→ Available data:
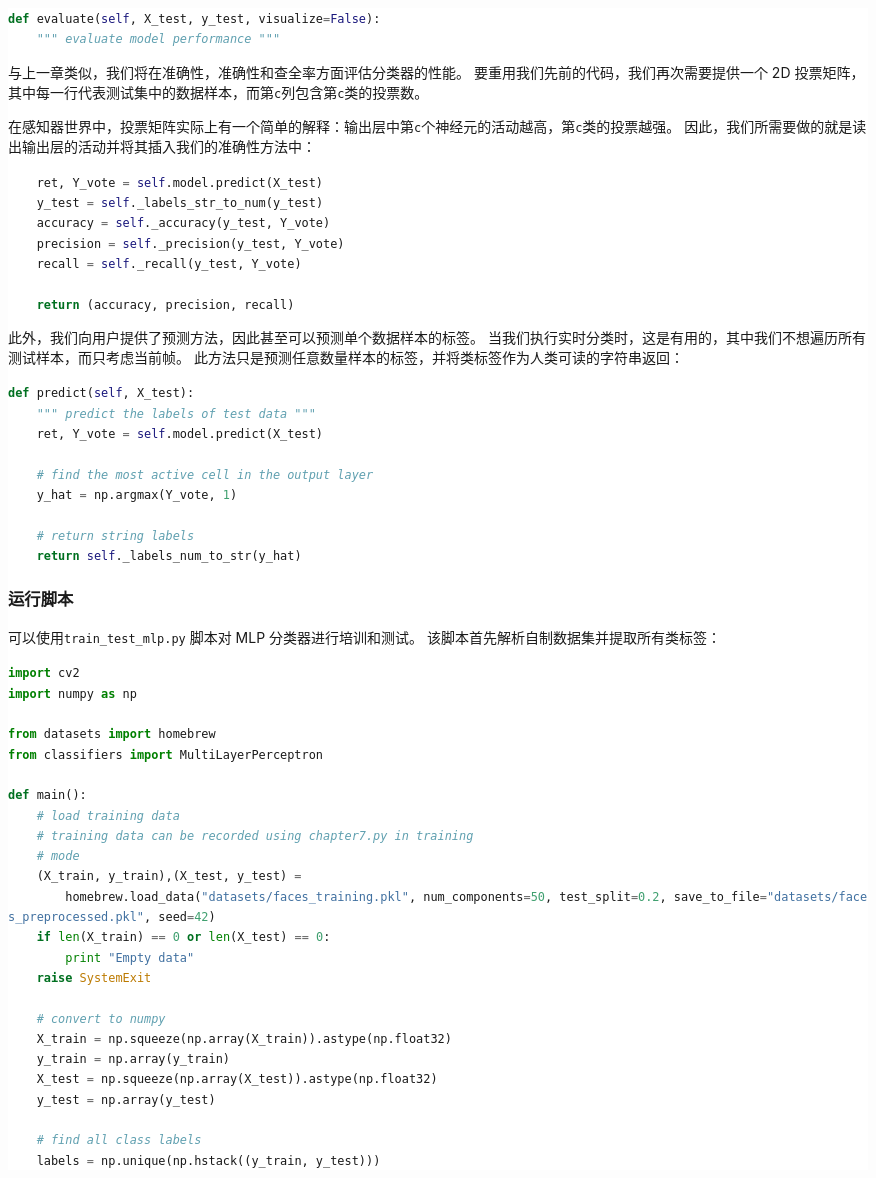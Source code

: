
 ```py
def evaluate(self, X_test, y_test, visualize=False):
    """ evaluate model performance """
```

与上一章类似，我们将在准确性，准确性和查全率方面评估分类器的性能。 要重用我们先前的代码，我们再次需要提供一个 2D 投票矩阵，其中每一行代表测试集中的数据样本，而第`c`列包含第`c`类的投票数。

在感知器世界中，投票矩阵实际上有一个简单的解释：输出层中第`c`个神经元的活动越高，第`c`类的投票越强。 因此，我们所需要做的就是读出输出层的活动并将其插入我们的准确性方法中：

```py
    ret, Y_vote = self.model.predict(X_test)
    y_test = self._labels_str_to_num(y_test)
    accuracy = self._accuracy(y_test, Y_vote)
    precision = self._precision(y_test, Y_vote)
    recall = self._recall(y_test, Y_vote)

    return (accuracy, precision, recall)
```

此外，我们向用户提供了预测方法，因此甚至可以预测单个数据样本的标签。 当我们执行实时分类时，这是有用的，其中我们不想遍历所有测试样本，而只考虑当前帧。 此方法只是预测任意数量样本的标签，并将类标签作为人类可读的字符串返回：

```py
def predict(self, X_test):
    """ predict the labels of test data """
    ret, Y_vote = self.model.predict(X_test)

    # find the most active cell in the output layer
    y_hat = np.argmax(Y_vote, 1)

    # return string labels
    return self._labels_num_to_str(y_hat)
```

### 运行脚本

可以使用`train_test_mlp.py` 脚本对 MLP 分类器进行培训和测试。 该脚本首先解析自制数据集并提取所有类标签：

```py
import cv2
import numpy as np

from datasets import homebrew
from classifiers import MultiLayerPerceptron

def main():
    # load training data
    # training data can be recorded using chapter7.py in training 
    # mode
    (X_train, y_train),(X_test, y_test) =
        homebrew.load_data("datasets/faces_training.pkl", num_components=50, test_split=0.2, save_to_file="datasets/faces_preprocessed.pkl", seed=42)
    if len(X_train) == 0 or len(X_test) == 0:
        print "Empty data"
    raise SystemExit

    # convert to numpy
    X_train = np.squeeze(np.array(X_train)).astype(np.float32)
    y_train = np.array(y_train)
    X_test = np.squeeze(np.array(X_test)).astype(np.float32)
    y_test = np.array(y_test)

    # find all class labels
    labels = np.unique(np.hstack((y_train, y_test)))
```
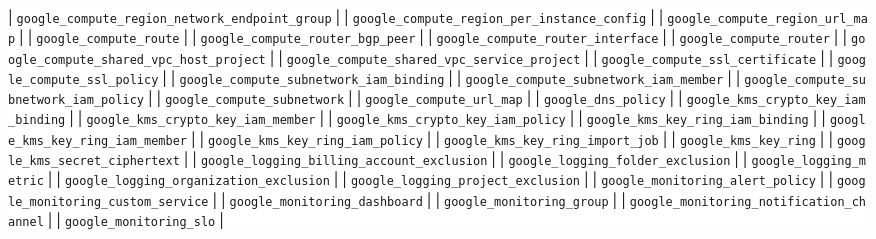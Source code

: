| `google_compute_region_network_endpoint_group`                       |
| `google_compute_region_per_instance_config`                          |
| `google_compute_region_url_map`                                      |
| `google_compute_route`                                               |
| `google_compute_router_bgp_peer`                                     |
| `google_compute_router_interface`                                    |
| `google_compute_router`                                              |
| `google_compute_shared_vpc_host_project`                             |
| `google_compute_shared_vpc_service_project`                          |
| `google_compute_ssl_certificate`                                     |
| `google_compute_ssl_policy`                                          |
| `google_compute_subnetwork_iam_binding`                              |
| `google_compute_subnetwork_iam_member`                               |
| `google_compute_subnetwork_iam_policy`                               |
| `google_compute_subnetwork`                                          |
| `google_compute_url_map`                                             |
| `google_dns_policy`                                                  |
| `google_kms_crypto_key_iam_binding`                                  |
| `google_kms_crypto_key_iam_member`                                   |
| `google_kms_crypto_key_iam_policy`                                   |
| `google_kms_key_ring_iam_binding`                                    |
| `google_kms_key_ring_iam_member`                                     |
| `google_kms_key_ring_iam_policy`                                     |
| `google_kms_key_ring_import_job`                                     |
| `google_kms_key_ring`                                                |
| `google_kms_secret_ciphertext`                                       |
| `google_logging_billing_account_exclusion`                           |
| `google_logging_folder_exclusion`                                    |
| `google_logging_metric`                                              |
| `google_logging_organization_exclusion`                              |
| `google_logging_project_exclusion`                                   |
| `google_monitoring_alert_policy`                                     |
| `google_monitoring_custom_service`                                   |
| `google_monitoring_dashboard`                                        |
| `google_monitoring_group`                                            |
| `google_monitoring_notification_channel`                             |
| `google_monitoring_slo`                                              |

* * *

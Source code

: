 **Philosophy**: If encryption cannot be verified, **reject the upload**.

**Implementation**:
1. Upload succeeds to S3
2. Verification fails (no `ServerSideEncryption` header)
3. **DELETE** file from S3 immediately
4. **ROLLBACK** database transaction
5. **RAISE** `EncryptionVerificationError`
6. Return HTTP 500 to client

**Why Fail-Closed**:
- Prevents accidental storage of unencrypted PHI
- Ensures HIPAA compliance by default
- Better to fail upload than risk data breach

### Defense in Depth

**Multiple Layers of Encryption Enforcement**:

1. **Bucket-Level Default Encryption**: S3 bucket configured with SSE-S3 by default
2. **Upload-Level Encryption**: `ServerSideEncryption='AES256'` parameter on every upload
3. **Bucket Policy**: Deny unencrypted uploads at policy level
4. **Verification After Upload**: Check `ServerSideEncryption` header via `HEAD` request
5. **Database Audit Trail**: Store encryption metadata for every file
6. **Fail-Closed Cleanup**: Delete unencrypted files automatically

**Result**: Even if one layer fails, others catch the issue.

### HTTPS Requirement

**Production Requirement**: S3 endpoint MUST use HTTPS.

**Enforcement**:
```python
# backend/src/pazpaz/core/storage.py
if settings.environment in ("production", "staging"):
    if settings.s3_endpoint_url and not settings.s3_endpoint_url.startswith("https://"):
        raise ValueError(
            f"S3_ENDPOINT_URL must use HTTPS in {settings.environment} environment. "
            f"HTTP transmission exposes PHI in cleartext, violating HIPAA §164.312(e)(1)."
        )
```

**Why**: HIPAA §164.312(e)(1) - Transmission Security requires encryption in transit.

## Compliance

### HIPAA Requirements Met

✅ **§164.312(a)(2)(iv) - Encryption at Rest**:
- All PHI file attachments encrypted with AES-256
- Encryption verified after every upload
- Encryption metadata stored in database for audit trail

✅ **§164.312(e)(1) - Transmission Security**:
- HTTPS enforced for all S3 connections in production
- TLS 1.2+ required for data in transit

→ Task:
In the listing above, find the line containing "on every upload" and the line containing "4. **Verification After", then repeat those two lines and everything between them exactly.

→ The answer:
2. **Upload-Level Encryption**: `ServerSideEncryption='AES256'` parameter on every upload
3. **Bucket Policy**: Deny unencrypted uploads at policy level
4. **Verification After Upload**: Check `ServerSideEncryption` header via `HEAD` request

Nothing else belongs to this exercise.